Exercise description:
What you return should be the full listing, exactly as given.

Data for review:
*** Block opens ***

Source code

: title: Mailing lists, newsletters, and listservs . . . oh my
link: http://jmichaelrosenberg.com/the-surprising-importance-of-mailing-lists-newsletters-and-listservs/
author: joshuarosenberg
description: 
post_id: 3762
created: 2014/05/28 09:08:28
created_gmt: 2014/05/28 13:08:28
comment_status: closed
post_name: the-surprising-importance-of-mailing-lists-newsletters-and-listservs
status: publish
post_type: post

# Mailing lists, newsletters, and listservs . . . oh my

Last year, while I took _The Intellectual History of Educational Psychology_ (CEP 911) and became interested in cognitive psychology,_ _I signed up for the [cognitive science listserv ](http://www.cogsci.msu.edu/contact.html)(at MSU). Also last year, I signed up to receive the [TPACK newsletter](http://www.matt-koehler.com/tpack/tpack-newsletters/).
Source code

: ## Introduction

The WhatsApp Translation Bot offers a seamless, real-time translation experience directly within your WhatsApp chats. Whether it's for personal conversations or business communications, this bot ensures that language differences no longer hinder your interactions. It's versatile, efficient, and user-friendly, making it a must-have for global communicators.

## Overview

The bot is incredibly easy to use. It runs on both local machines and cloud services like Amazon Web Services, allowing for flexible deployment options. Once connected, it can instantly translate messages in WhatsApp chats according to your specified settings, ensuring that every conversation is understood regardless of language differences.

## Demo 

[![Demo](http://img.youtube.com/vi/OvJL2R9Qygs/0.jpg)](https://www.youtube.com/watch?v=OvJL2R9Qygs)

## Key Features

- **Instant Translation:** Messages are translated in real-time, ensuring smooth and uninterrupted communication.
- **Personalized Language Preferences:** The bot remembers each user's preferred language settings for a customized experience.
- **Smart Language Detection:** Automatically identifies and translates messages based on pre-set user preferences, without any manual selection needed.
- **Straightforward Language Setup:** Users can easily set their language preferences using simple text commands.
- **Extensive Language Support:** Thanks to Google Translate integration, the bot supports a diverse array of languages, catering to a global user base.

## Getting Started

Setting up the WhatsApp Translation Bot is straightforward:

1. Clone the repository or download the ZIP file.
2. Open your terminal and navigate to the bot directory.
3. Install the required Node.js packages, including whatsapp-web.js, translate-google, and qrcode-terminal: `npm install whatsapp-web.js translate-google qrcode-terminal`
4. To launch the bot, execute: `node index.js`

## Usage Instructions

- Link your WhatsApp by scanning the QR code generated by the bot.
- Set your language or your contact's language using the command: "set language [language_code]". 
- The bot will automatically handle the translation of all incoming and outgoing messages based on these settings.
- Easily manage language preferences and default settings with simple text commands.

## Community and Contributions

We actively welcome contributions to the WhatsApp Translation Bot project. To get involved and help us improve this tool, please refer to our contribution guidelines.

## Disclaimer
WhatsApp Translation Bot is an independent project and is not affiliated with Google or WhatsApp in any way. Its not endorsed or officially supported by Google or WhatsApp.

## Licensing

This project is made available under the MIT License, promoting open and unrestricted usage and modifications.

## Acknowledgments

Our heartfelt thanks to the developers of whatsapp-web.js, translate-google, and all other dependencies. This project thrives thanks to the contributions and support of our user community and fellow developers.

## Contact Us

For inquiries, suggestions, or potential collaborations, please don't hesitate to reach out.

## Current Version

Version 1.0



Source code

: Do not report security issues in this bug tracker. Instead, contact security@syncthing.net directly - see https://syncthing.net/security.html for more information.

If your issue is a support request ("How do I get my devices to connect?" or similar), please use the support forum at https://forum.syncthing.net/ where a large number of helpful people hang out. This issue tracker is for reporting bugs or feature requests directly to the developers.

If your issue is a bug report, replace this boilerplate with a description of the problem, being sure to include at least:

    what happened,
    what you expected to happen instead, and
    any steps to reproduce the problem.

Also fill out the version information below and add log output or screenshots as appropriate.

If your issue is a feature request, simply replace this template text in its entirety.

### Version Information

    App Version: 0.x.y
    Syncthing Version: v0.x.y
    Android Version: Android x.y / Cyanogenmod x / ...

*** Block closes ***

Task solution:
Source code

: title: Mailing lists, newsletters, and listservs . . . oh my
link: http://jmichaelrosenberg.com/the-surprising-importance-of-mailing-lists-newsletters-and-listservs/
author: joshuarosenberg
description: 
post_id: 3762
created: 2014/05/28 09:08:28
created_gmt: 2014/05/28 13:08:28
comment_status: closed
post_name: the-surprising-importance-of-mailing-lists-newsletters-and-listservs
status: publish
post_type: post

# Mailing lists, newsletters, and listservs . . . oh my

Last year, while I took _The Intellectual History of Educational Psychology_ (CEP 911) and became interested in cognitive psychology,_ _I signed up for the [cognitive science listserv ](http://www.cogsci.msu.edu/contact.html)(at MSU). Also last year, I signed up to receive the [TPACK newsletter](http://www.matt-koehler.com/tpack/tpack-newsletters/).
Source code

: ## Introduction

The WhatsApp Translation Bot offers a seamless, real-time translation experience directly within your WhatsApp chats. Whether it's for personal conversations or business communications, this bot ensures that language differences no longer hinder your interactions. It's versatile, efficient, and user-friendly, making it a must-have for global communicators.

## Overview

The bot is incredibly easy to use. It runs on both local machines and cloud services like Amazon Web Services, allowing for flexible deployment options. Once connected, it can instantly translate messages in WhatsApp chats according to your specified settings, ensuring that every conversation is understood regardless of language differences.

## Demo 

[![Demo](http://img.youtube.com/vi/OvJL2R9Qygs/0.jpg)](https://www.youtube.com/watch?v=OvJL2R9Qygs)

## Key Features

- **Instant Translation:** Messages are translated in real-time, ensuring smooth and uninterrupted communication.
- **Personalized Language Preferences:** The bot remembers each user's preferred language settings for a customized experience.
- **Smart Language Detection:** Automatically identifies and translates messages based on pre-set user preferences, without any manual selection needed.
- **Straightforward Language Setup:** Users can easily set their language preferences using simple text commands.
- **Extensive Language Support:** Thanks to Google Translate integration, the bot supports a diverse array of languages, catering to a global user base.

## Getting Started

Setting up the WhatsApp Translation Bot is straightforward:

1. Clone the repository or download the ZIP file.
2. Open your terminal and navigate to the bot directory.
3. Install the required Node.js packages, including whatsapp-web.js, translate-google, and qrcode-terminal: `npm install whatsapp-web.js translate-google qrcode-terminal`
4. To launch the bot, execute: `node index.js`

## Usage Instructions

- Link your WhatsApp by scanning the QR code generated by the bot.
- Set your language or your contact's language using the command: "set language [language_code]". 
- The bot will automatically handle the translation of all incoming and outgoing messages based on these settings.
- Easily manage language preferences and default settings with simple text commands.

## Community and Contributions

We actively welcome contributions to the WhatsApp Translation Bot project. To get involved and help us improve this tool, please refer to our contribution guidelines.

## Disclaimer
WhatsApp Translation Bot is an independent project and is not affiliated with Google or WhatsApp in any way. Its not endorsed or officially supported by Google or WhatsApp.

## Licensing

This project is made available under the MIT License, promoting open and unrestricted usage and modifications.

## Acknowledgments

Our heartfelt thanks to the developers of whatsapp-web.js, translate-google, and all other dependencies. This project thrives thanks to the contributions and support of our user community and fellow developers.

## Contact Us

For inquiries, suggestions, or potential collaborations, please don't hesitate to reach out.

## Current Version

Version 1.0



Source code

: Do not report security issues in this bug tracker. Instead, contact security@syncthing.net directly - see https://syncthing.net/security.html for more information.

If your issue is a support request ("How do I get my devices to connect?" or similar), please use the support forum at https://forum.syncthing.net/ where a large number of helpful people hang out. This issue tracker is for reporting bugs or feature requests directly to the developers.

If your issue is a bug report, replace this boilerplate with a description of the problem, being sure to include at least:

    what happened,
    what you expected to happen instead, and
    any steps to reproduce the problem.

Also fill out the version information below and add log output or screenshots as appropriate.

If your issue is a feature request, simply replace this template text in its entirety.

### Version Information

    App Version: 0.x.y
    Syncthing Version: v0.x.y
    Android Version: Android x.y / Cyanogenmod x / ...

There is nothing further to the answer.